US 12,216,635 B2
Linking tabular columns to unseen ontologies
Sarthak Dash, Jersey City, NJ (US); Sugato Bagchi, White Plains, NY (US); Nandana Sampath Mihindukulasooriya, Dublin (IE); and Alfio Massimiliano Gliozzo, Brooklyn, NY (US)
Assigned to INTERNATIONAL BUSINESS MACHINES CORPORATION, Armonk, NY (US)
Filed by INTERNATIONAL BUSINESS MACHINES CORPORATION, Armonk, NY (US)
Filed on Jun. 6, 2023, as Appl. No. 18/330,320.
Prior Publication US 2024/0411741 A1, Dec. 12, 2024
Int. Cl. G06F 16/20 (2019.01); G06F 16/21 (2019.01); G06F 16/22 (2019.01); G06F 40/284 (2020.01)

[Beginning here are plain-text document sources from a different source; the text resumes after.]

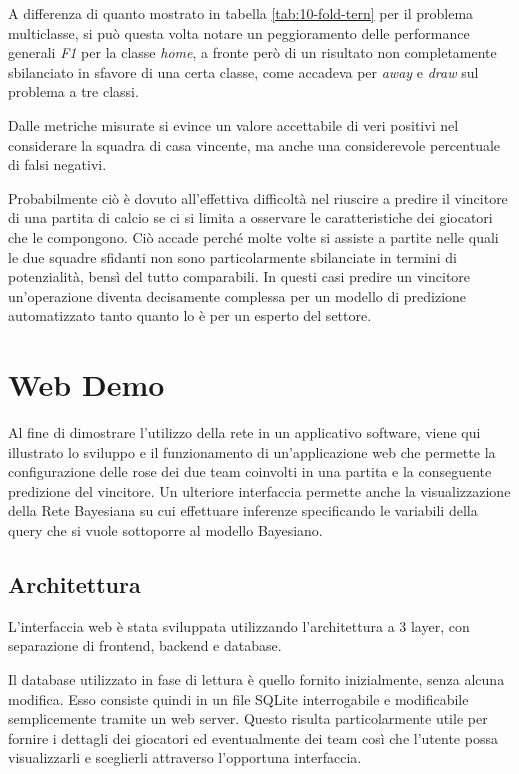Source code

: \documentclass[hidelinks, 12pt]{article}
\begin{document}
A differenza di quanto mostrato in tabella \ref{tab:10-fold-tern} per il problema multiclasse, si può questa volta notare un peggioramento delle performance generali \textit{F1} per la classe \textit{home}, a fronte però di un risultato non completamente sbilanciato in sfavore di una certa classe, come accadeva per \textit{away} e \textit{draw} sul problema a tre classi.

Dalle metriche misurate si evince un valore accettabile di veri positivi nel considerare la squadra di casa vincente, ma anche una considerevole percentuale di falsi negativi.

Probabilmente ciò è dovuto all'effettiva difficoltà nel riuscire a predire il vincitore di una partita di calcio se ci si limita a osservare le caratteristiche dei giocatori che le compongono. Ciò accade perché molte volte si assiste a partite nelle quali le due squadre sfidanti non sono particolarmente sbilanciate in termini di potenzialità, bensì del tutto comparabili. In questi casi predire un vincitore un'operazione diventa decisamente complessa per un modello di predizione automatizzato tanto quanto lo è per un esperto del settore.



\clearpage



\section{Web Demo}
\label{sec:ui}

Al fine di dimostrare l'utilizzo della rete in un applicativo software, viene qui illustrato lo sviluppo e il funzionamento di un'applicazione web che permette la configurazione delle rose dei due team coinvolti in una partita e la conseguente predizione del vincitore. Un ulteriore interfaccia permette anche la visualizzazione della Rete Bayesiana su cui effettuare inferenze specificando le variabili della query che si vuole sottoporre al modello Bayesiano.



\subsection{Architettura}

L'interfaccia web è stata sviluppata utilizzando l'architettura a 3 layer, con separazione di frontend, backend e database.

Il database utilizzato in fase di lettura è quello fornito inizialmente, senza alcuna modifica. Esso consiste quindi in un file SQLite interrogabile e modificabile semplicemente tramite un web server. Questo risulta particolarmente utile per fornire i dettagli dei giocatori ed eventualmente dei team così che l'utente possa visualizzarli e sceglierli attraverso l'opportuna interfaccia.
\end{document}
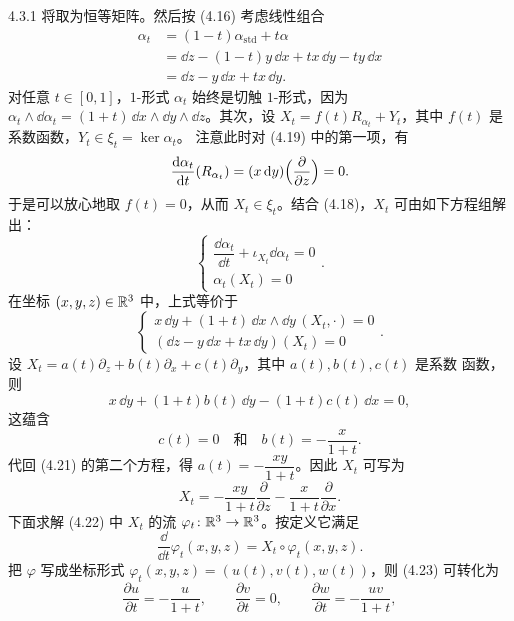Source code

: \begin{wexam}{4.3.1}
  将取为恒等矩阵。然后按 (4.16) 考虑线性组合
  \begin{equation*}
    \begin{aligned}
      \alpha_t&=(1-t)\alpha_{\mathrm{std}}+t\alpha\\
      &=\dd z-(1-t)y\,\dd x+tx\,\dd y-ty\,\dd x\\
      &=\dd z-y\,\dd x+tx\,\dd y.
    \end{aligned}
  \end{equation*}
  对任意 $t\in[0,1]$，$1$-形式 $\alpha_t$ 始终是切触 $1$-形式，因为
  $\alpha_t\wedge\dd\alpha_t=(1+t)\,\dd x\wedge\dd y\wedge\dd z$。其次，设
  $X_t=f(t)R_{\alpha_t}+Y_t$，其中 $f(t)$ 是系数函数，$Y_t\in\xi_t=\ker\alpha_t$。
  注意此时对 (4.19) 中的第一项，有
  \begin{equation*}
    \frac{\mathrm{d}\alpha_t}{\mathrm{d} t}(R_{\alpha_t})
    =(x\,\mathrm{d} y)\Bigl(\frac{\partial}{\partial z}\Bigr)=0.
  \end{equation*}
  于是可以放心地取 $f(t)=0$，从而 $X_t\in\xi_t$。结合 (4.18)，$X_t$ 可由如下方程组解出：
  \begin{equation*}
    \begin{cases}
      \dfrac{\dd\alpha_t}{\dd t}+\iota_{X_t}\dd\alpha_t=0\\[2pt]
      \alpha_t(X_t)=0
    \end{cases}.
  \end{equation*}
  在坐标 $(x,y,z)\in\mathbb{R}^3$ 中，上式等价于
  \begin{equation}\tag{4.21}
    \begin{cases}
      x\,\dd y+(1+t)\,\dd x\wedge\dd y\,(X_t,\cdot)=0\\[2pt]
      (\dd z-y\,\dd x+tx\,\dd y)(X_t)=0
    \end{cases}.
  \end{equation}
  设 $X_t=a(t)\partial_z+b(t)\partial_x+c(t)\partial_y$，其中 $a(t),b(t),c(t)$ 是系数
  函数，则
  \begin{equation*}
    x\,\dd y+(1+t)b(t)\,\dd y-(1+t)c(t)\,\dd x=0,
  \end{equation*}
  这蕴含
  \begin{equation*}
    c(t)=0\quad\text{和}\quad b(t)=-\frac{x}{1+t}.
  \end{equation*}
  代回 (4.21) 的第二个方程，得 $a(t)=-\dfrac{xy}{1+t}$。因此 $X_t$ 可写为
  \begin{equation}\tag{4.22}
    X_t=-\frac{xy}{1+t}\frac{\partial}{\partial z}-\frac{x}{1+t}\frac{\partial}{\partial x}.
  \end{equation}
  下面求解 (4.22) 中 $X_t$ 的流 $\varphi_t\colon\mathbb{R}^3\to\mathbb{R}^3$。按定义它满足
  \begin{equation}\tag{4.23}
    \frac{\dd}{\dd t}\varphi_t(x,y,z)=X_t\circ\varphi_t(x,y,z).
  \end{equation}
  把 $\varphi$ 写成坐标形式 $\varphi_t(x,y,z)=(u(t),v(t),w(t))$，则 (4.23) 可转化为
  \begin{equation*}
    \frac{\partial u}{\partial t}=-\frac{u}{1+t},\qquad
    \frac{\partial v}{\partial t}=0,\qquad
    \frac{\partial w}{\partial t}=-\frac{uv}{1+t},
  \end{equation*}


\end{wexam}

CPC G06F 16/2282 (2019.01) [G06F 16/211 (2019.01); G06F 40/284 (2020.01)] 20 Claims
OG exemplary drawing
 
1. A computer-based method of linking tabular columns to column types in an ontology unseen during training, the method comprising:
for a target table, encoding a target tabular query column, table headers, and target types independently to generate permutation invariant representations of type data associated with a target ontology and tabular data associated with the target table, wherein encoding the target types further includes encoding associated auxiliary information, wherein the auxiliary information includes a partial taxonomy structure comprising linearized two-hop is-a ancestor labels;
processing the encoded tabular query column using a first transformer to obtain a first vector and the encoded table headers using a second transformer to obtain a second vector;
concatenating the first vector and the second vector to obtain a combined vector;
processing the combined vector through a linear layer and a Gaussian Error Linear Unit layer to obtain a final query vector;
processing the encoded target types through a third transformer to obtain a third vector; and
calculating a score for the target tabular query column as a dot product between the final query vector and the third vector to model interactions between the target tabular query column of the target table and the target types and provide a column-type annotation.